Was your expectations of chiari surgery fullfilled?

General
1

This question many of us want to know.

Did your doctor explain fully?

Do you think you were tested for the other conditions that might complicate the surgery out come?

Was the surgeon one who was in to much of a hurry to sign you up for surgery?

How are you today?

How many years ago was your surgery?

Do you feel you have been cured?

What do you think your chiari status today?

Did you do your research on Chiari Surgery?

Some of these questions, I want to know. Some of these questions have been asked by others.

If you have questions, please list yours here also.

2

This question many of us want to know.
Did your doctor explain fully?
My surgeon did. My pcp googled chiari so she could tell me what I had.
Do you think you were tested for the other conditions that might complicate the surgery out come?
Yes my surgeon checked to see if I was flexible and said he didn’t feel I had eds and I saw a rheumatologist who also said I didn’t. I had a full spine MRI and was said to not have tethered cord

Was the surgeon one who was in to much of a hurry to sign you up for surgery?
No. I saw him first in December 2012 and didn’t have surgery until April of 2013
How are you today?
I’m ok. I don’t have raging headaches anymore. I am still tired a lot. Still have some neck pain but most of the time I don’t need any pain medicine. If I do it’s just ibuprofen. I have memory and word finding issues. It’s not as bad if I get enough rest/sleep
How many years ago was your surgery?
It will be two years April 5th. But I had to have a surgery to replace my dura patch in November of 2013
Do you feel you have been cured?
No but I do feel better than before surgery.
What do you think your chiari status today?
My last check up last June I had good csf flow
Did you do your research on Chiari Surgery?
Yes
Some of these questions, I want to know. Some of these questions have been asked by others.
If you have questions, please list yours here also.

3

This question many of us want to know.

Did your doctor explain fully?

No. He did not fully explain the procedure. I told him what I knew about the surgery and he agreed without any further information given. The hard part was convincing him to do to the surgery. At the time he was saying a 5mm herniation was not enough to have surgery but the CINE showed blocked flow. We, my wife and I, had to keep referring him to the CINE MRI, that blockage was the only reason he completed the surgery.

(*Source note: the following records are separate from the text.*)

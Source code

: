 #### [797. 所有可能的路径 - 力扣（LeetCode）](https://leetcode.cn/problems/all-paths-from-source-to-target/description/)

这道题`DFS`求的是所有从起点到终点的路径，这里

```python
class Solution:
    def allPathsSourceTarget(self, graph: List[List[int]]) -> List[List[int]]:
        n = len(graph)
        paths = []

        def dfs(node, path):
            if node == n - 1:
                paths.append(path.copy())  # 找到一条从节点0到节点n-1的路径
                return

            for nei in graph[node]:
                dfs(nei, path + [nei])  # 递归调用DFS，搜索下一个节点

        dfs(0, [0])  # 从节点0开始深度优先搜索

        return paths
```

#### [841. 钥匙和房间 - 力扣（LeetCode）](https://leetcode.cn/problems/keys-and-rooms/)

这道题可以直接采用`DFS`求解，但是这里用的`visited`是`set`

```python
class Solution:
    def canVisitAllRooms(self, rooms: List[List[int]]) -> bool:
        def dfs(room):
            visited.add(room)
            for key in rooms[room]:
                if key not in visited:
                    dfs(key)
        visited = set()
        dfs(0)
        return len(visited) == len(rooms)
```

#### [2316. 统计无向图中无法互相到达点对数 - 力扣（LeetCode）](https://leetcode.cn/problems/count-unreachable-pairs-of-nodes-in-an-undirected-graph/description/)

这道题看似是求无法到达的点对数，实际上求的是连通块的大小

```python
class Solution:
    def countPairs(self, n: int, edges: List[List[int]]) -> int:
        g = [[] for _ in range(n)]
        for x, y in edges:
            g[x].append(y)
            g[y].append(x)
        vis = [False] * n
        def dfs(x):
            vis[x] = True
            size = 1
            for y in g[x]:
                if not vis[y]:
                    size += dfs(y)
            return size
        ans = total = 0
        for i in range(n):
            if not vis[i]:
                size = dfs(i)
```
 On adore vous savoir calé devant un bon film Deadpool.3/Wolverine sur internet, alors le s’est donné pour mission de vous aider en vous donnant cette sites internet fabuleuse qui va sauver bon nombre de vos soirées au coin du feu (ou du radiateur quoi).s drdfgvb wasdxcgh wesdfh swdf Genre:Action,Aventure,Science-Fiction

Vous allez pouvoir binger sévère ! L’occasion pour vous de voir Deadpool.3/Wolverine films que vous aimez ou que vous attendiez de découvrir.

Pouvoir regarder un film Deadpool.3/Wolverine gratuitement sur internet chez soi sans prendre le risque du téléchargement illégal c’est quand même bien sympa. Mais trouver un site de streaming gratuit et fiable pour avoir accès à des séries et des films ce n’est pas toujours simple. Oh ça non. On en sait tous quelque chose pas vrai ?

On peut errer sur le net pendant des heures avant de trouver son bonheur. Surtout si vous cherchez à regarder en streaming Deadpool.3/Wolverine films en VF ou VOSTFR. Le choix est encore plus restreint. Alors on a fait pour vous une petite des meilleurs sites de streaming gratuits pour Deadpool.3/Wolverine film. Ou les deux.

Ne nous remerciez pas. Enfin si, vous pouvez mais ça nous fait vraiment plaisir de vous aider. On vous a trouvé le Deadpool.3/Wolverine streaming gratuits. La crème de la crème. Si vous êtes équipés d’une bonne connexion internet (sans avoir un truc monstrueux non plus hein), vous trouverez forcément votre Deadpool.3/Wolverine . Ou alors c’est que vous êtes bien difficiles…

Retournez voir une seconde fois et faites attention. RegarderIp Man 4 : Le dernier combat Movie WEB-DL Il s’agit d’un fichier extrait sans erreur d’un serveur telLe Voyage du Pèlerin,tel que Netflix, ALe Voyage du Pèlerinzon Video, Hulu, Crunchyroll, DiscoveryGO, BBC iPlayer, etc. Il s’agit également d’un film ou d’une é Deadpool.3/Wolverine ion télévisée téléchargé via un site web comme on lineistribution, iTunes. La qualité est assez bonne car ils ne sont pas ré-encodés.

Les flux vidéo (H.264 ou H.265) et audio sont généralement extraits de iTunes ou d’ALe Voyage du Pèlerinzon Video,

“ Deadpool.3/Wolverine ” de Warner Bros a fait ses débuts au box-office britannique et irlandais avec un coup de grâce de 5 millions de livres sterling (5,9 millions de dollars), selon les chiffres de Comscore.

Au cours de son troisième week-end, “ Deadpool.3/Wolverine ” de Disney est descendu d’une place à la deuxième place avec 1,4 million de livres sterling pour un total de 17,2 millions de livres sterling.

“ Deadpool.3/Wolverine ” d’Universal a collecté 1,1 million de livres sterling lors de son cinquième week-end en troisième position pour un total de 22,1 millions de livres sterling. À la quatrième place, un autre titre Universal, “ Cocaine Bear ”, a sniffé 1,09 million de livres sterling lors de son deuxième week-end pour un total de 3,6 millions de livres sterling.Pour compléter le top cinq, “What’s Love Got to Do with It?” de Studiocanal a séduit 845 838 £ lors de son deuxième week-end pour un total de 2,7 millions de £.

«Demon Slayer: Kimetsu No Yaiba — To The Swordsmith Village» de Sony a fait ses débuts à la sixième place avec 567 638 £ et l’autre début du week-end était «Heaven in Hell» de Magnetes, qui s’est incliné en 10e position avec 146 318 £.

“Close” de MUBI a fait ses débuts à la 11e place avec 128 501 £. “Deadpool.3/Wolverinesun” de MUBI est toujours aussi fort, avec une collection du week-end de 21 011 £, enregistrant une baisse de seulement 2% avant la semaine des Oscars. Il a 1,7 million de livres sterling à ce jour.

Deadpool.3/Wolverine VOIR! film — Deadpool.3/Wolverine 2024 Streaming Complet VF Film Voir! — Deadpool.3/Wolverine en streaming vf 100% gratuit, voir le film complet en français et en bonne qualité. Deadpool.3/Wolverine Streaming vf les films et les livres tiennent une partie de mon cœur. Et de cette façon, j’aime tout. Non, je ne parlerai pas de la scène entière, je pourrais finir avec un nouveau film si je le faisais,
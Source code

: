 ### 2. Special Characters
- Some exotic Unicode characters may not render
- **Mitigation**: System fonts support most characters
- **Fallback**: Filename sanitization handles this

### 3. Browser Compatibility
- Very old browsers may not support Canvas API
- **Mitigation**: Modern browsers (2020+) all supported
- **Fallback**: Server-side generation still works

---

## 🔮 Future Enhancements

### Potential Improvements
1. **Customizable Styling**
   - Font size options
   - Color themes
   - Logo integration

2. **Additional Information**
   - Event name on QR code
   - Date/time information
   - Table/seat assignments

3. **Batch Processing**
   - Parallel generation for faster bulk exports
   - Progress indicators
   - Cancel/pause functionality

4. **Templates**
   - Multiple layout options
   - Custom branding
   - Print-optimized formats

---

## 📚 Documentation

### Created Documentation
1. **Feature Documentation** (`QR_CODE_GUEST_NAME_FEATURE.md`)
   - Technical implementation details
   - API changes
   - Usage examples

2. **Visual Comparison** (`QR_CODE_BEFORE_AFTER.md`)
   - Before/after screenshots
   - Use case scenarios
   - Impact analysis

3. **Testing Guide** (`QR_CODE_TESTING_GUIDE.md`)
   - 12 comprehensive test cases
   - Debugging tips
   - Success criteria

Do you think you were tested for the other conditions that might complicate the surgery out come?

No. No one did any additional testing. My PCP, NL, the NS did not do any. I knew my PCP would not as we were learning together. My PCP only completed the Pre-Op testing. I think if I would have had more testing my results might have been better and other problems (not all CM related) could have been identified.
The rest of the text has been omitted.